*** Opening ENTRIES SUPPLIED ***

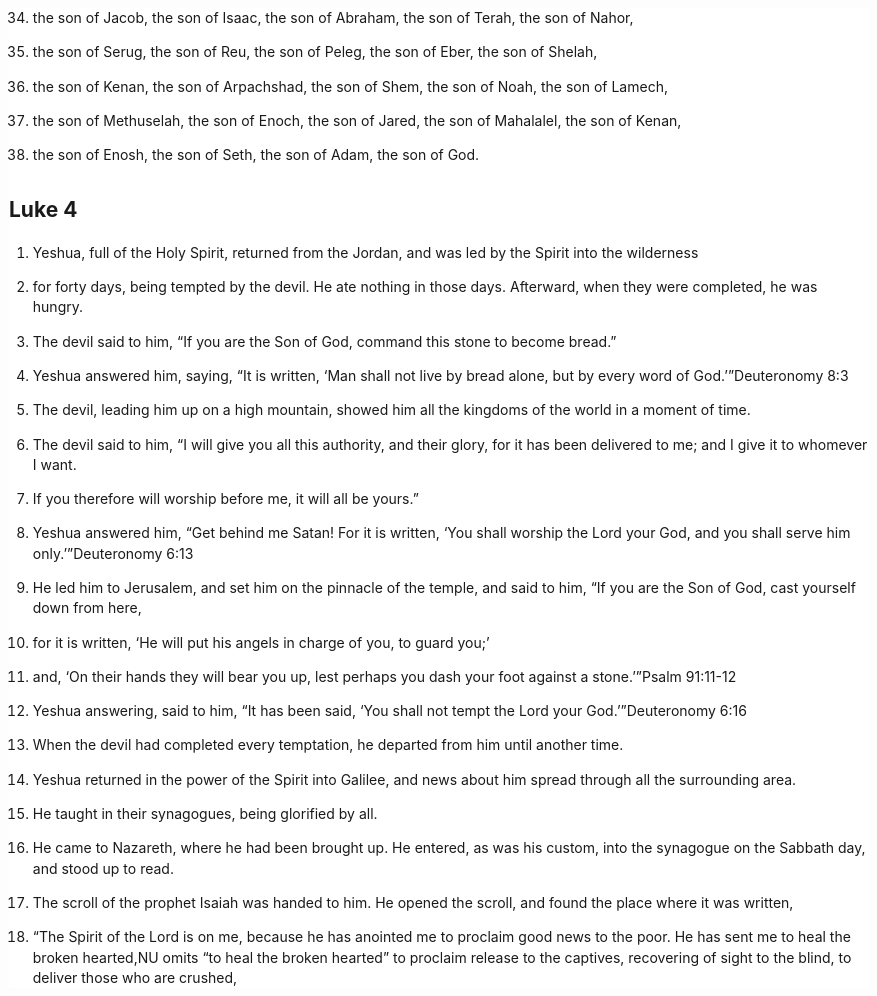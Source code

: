 34. the son of Jacob, the son of Isaac, the son of Abraham, the son of Terah, the son of Nahor,

35. the son of Serug, the son of Reu, the son of Peleg, the son of Eber, the son of Shelah,

36. the son of Kenan, the son of Arpachshad, the son of Shem, the son of Noah, the son of Lamech,

37. the son of Methuselah, the son of Enoch, the son of Jared, the son of Mahalalel, the son of Kenan,

38. the son of Enosh, the son of Seth, the son of Adam, the son of God.   

## Luke 4

1. Yeshua, full of the Holy Spirit, returned from the Jordan, and was led by the Spirit into the wilderness

2. for forty days, being tempted by the devil. He ate nothing in those days. Afterward, when they were completed, he was hungry.

3. The devil said to him, “If you are the Son of God, command this stone to become bread.”  

4.   Yeshua answered him, saying, “It is written, ‘Man shall not live by bread alone, but by every word of God.’”Deuteronomy 8:3  

5.   The devil, leading him up on a high mountain, showed him all the kingdoms of the world in a moment of time.

6. The devil said to him, “I will give you all this authority, and their glory, for it has been delivered to me; and I give it to whomever I want.

7. If you therefore will worship before me, it will all be yours.”  

8.   Yeshua answered him, “Get behind me Satan! For it is written, ‘You shall worship the Lord your God, and you shall serve him only.’”Deuteronomy 6:13  

9.   He led him to Jerusalem, and set him on the pinnacle of the temple, and said to him, “If you are the Son of God, cast yourself down from here,

10. for it is written,  ‘He will put his angels in charge of you, to guard you;’   

11.   and,  ‘On their hands they will bear you up, lest perhaps you dash your foot against a stone.’”Psalm 91:11-12    

12.   Yeshua answering, said to him, “It has been said, ‘You shall not tempt the Lord your God.’”Deuteronomy 6:16  

13.   When the devil had completed every temptation, he departed from him until another time.  

14.   Yeshua returned in the power of the Spirit into Galilee, and news about him spread through all the surrounding area.

15. He taught in their synagogues, being glorified by all.  

16.   He came to Nazareth, where he had been brought up. He entered, as was his custom, into the synagogue on the Sabbath day, and stood up to read.

17. The scroll of the prophet Isaiah was handed to him. He opened the scroll, and found the place where it was written,  

18. “The Spirit of the Lord is on me, because he has anointed me to proclaim good news to the poor. He has sent me to heal the broken hearted,NU omits “to heal the broken hearted” to proclaim release to the captives, recovering of sight to the blind, to deliver those who are crushed,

*** Closing ENTRIES SUPPLIED ***

WHAT YOU WILL DO: Lines before the one containing "15. He taught" are not wanted; please set down that line and every line after it through the end of the material, exactly.

WRITTEN ANSWER:
15. He taught in their synagogues, being glorified by all.  

16.   He came to Nazareth, where he had been brought up. He entered, as was his custom, into the synagogue on the Sabbath day, and stood up to read.

17. The scroll of the prophet Isaiah was handed to him. He opened the scroll, and found the place where it was written,  

18. “The Spirit of the Lord is on me, because he has anointed me to proclaim good news to the poor. He has sent me to heal the broken hearted,NU omits “to heal the broken hearted” to proclaim release to the captives, recovering of sight to the blind, to deliver those who are crushed,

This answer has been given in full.